Postby JeffN » Sat Jul 21, 2018 7:07 pm

Chocolate intake and heart disease and stroke in the Women's Health Initiative: a prospective analysis

Background
Three recent meta-analyses found significant prospective inverse associations between chocolate intake and cardiovascular disease risk. Evidence from these meta-analyses suggests that such inverse associations may only apply to elderly individuals or those with pre-existing major chronic disease.

Objective
We assessed the association between habitual chocolate intake and subsequent incident coronary heart disease (CHD) and stroke, and the potential effect of modification by age.

Design
We conducted multivariable Cox regression analyses using data from 83,310 postmenopausal women free of baseline pre-existing major chronic disease in the prospective Women's Health Initiative cohort. Chocolate intake was assessed using a food-frequency questionnaire. Physician-adjudicated events or deaths were ascertained up to 30 September 2013.

Results
After exclusions, there were 3246 CHD and 2624 stroke events or deaths, representing incidence rates of 3.9% and 3.2% during 1,098,091 and 1,101,022 person-years (13.4 y), respectively.
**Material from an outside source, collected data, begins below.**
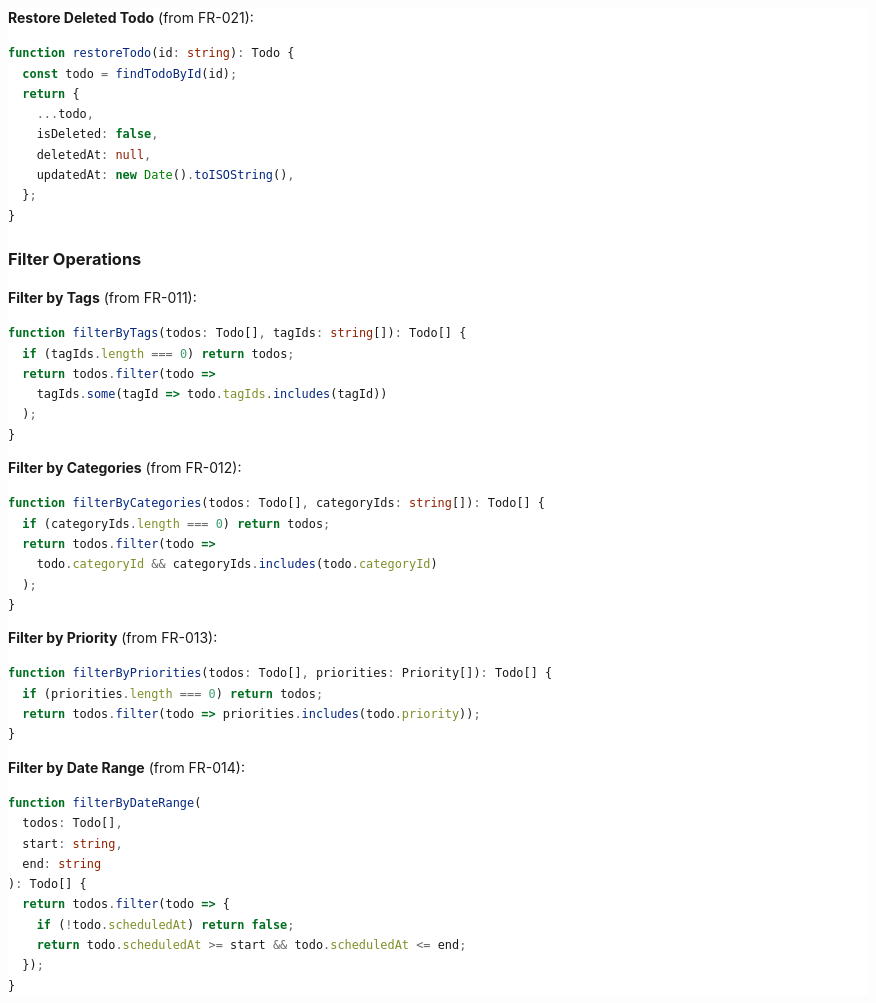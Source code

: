 **Restore Deleted Todo** (from FR-021):
```typescript
function restoreTodo(id: string): Todo {
  const todo = findTodoById(id);
  return {
    ...todo,
    isDeleted: false,
    deletedAt: null,
    updatedAt: new Date().toISOString(),
  };
}
```

### Filter Operations

**Filter by Tags** (from FR-011):
```typescript
function filterByTags(todos: Todo[], tagIds: string[]): Todo[] {
  if (tagIds.length === 0) return todos;
  return todos.filter(todo =>
    tagIds.some(tagId => todo.tagIds.includes(tagId))
  );
}
```

**Filter by Categories** (from FR-012):
```typescript
function filterByCategories(todos: Todo[], categoryIds: string[]): Todo[] {
  if (categoryIds.length === 0) return todos;
  return todos.filter(todo =>
    todo.categoryId && categoryIds.includes(todo.categoryId)
  );
}
```

**Filter by Priority** (from FR-013):
```typescript
function filterByPriorities(todos: Todo[], priorities: Priority[]): Todo[] {
  if (priorities.length === 0) return todos;
  return todos.filter(todo => priorities.includes(todo.priority));
}
```

**Filter by Date Range** (from FR-014):
```typescript
function filterByDateRange(
  todos: Todo[],
  start: string,
  end: string
): Todo[] {
  return todos.filter(todo => {
    if (!todo.scheduledAt) return false;
    return todo.scheduledAt >= start && todo.scheduledAt <= end;
  });
}
```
We found no association between consumption of chocolate and risk of CHD (P for linear trend = 0.94) or stroke (P = 0.24). The results for CHD and stroke combined were similar (P = 0.30), but were significantly modified by age (P for interaction = 0.02). For women age <65 y at baseline, those who ate 1 oz (28.35 g) of chocolate <1/mo, 1 to <1.5/mo, 1.5 to <3.5/mo, 3.5/mo to <3/wk, and ≥3/wk had HRs (95% CIs) of 1.00 (referent), 1.17 (1.00, 1.36), 1.05 (0.90, 1.22), 1.09 (0.94, 1.25), and 1.27 (1.09, 1.49), respectively (P for linear trend = 0.005). No association was apparent for older women.

Conclusion
We observed no association between chocolate intake and risk of CHD, stroke, or both combined in participants free of pre-existing major chronic disease. The relation for both combined was modified by age, with a significant positive linear trend and an increased risk in the highest quintile of chocolate consumption among women age <65 y. This trial was registered at clinicaltrials.gov as NCT03453073.